Output the records below in full, word for word; pictures do not belong in it.

►

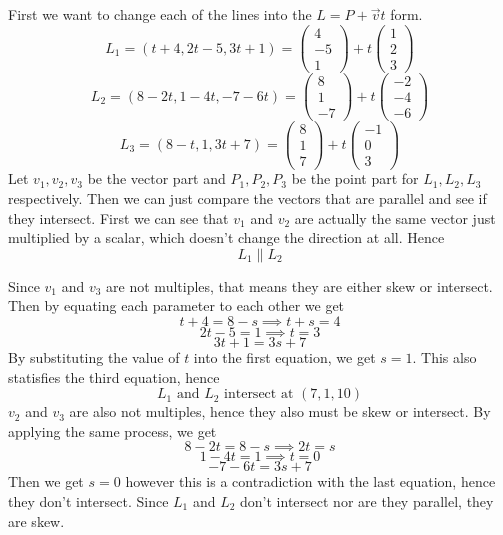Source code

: \documentclass{article}
\begin{document}
\subsection{}
First we want to change each of the lines into the \(L = P + \vec{v}t\) form. 
\[L_1 = (t+4, 2t-5, 3t+1) = \begin{pmatrix} 4 \\ -5 \\ 1\end{pmatrix} + t \begin{pmatrix}
    1 \\ 2 \\ 3
\end{pmatrix} \]
\[L_2 = (8-2t, 1-4t, -7-6t) = \begin{pmatrix}
    8 \\ 1 \\ -7
\end{pmatrix} + t \begin{pmatrix}
    -2 \\ -4 \\ -6
\end{pmatrix} \]
\[L_3 = (8-t, 1, 3t+7) = \begin{pmatrix}
    8 \\ 1 \\ 7
\end{pmatrix} + t \begin{pmatrix}
    -1 \\ 0 \\ 3
\end{pmatrix} \]
Let \(v_1, v_2, v_3\) be the vector part and \(P_1, P_2, P_3\) be the point part for \(L_1, L_2, L_3\) respectively. Then we can just compare the vectors that are parallel and see if they intersect. First we can see that \(v_1\) and \(v_2\) are actually the same vector just multiplied by a scalar, which doesn't change the direction at all. Hence 
\[L_1 \parallel L_2\]

Since \(v_1\) and \(v_3\) are not multiples, that means they are either skew or intersect. Then by equating each parameter to each other we get 
\[t+4 = 8-s \implies t+s = 4\]
\[2t-5 = 1 \implies t=  3\]
\[3t+1 = 3s+7\]
By substituting the value of $t$ into the first equation, we get $s = 1$. This also statisfies the third equation, hence 
\[L_1 \text{ and } L_2 \text{ intersect at } (7,1,10)\]
$v_2$ and $v_3$ are also not multiples, hence they also must be skew or intersect. By applying the same process, we get 
\[8-2t = 8-s \implies 2t = s\]
\[1-4t=1 \implies t = 0\]
\[-7-6t = 3s+7\]
Then we get $s = 0$ however this is a contradiction with the last equation, hence they don't intersect. Since $L_1$ and $L_2$ don't intersect nor are they parallel, they are skew. 
\end{document}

◄

[Solution]
Source code

: \documentclass{article}
\begin{document}
\subsection{}
First we want to change each of the lines into the \(L = P + \vec{v}t\) form. 
\[L_1 = (t+4, 2t-5, 3t+1) = \begin{pmatrix} 4 \\ -5 \\ 1\end{pmatrix} + t \begin{pmatrix}
    1 \\ 2 \\ 3
\end{pmatrix} \]
\[L_2 = (8-2t, 1-4t, -7-6t) = \begin{pmatrix}
    8 \\ 1 \\ -7
\end{pmatrix} + t \begin{pmatrix}
    -2 \\ -4 \\ -6
\end{pmatrix} \]
\[L_3 = (8-t, 1, 3t+7) = \begin{pmatrix}
    8 \\ 1 \\ 7
\end{pmatrix} + t \begin{pmatrix}
    -1 \\ 0 \\ 3
\end{pmatrix} \]
Let \(v_1, v_2, v_3\) be the vector part and \(P_1, P_2, P_3\) be the point part for \(L_1, L_2, L_3\) respectively. Then we can just compare the vectors that are parallel and see if they intersect. First we can see that \(v_1\) and \(v_2\) are actually the same vector just multiplied by a scalar, which doesn't change the direction at all. Hence 
\[L_1 \parallel L_2\]

Since \(v_1\) and \(v_3\) are not multiples, that means they are either skew or intersect. Then by equating each parameter to each other we get 
\[t+4 = 8-s \implies t+s = 4\]
\[2t-5 = 1 \implies t=  3\]
\[3t+1 = 3s+7\]
By substituting the value of $t$ into the first equation, we get $s = 1$. This also statisfies the third equation, hence 
\[L_1 \text{ and } L_2 \text{ intersect at } (7,1,10)\]
$v_2$ and $v_3$ are also not multiples, hence they also must be skew or intersect. By applying the same process, we get 
\[8-2t = 8-s \implies 2t = s\]
\[1-4t=1 \implies t = 0\]
\[-7-6t = 3s+7\]
Then we get $s = 0$ however this is a contradiction with the last equation, hence they don't intersect. Since $L_1$ and $L_2$ don't intersect nor are they parallel, they are skew. 
\end{document}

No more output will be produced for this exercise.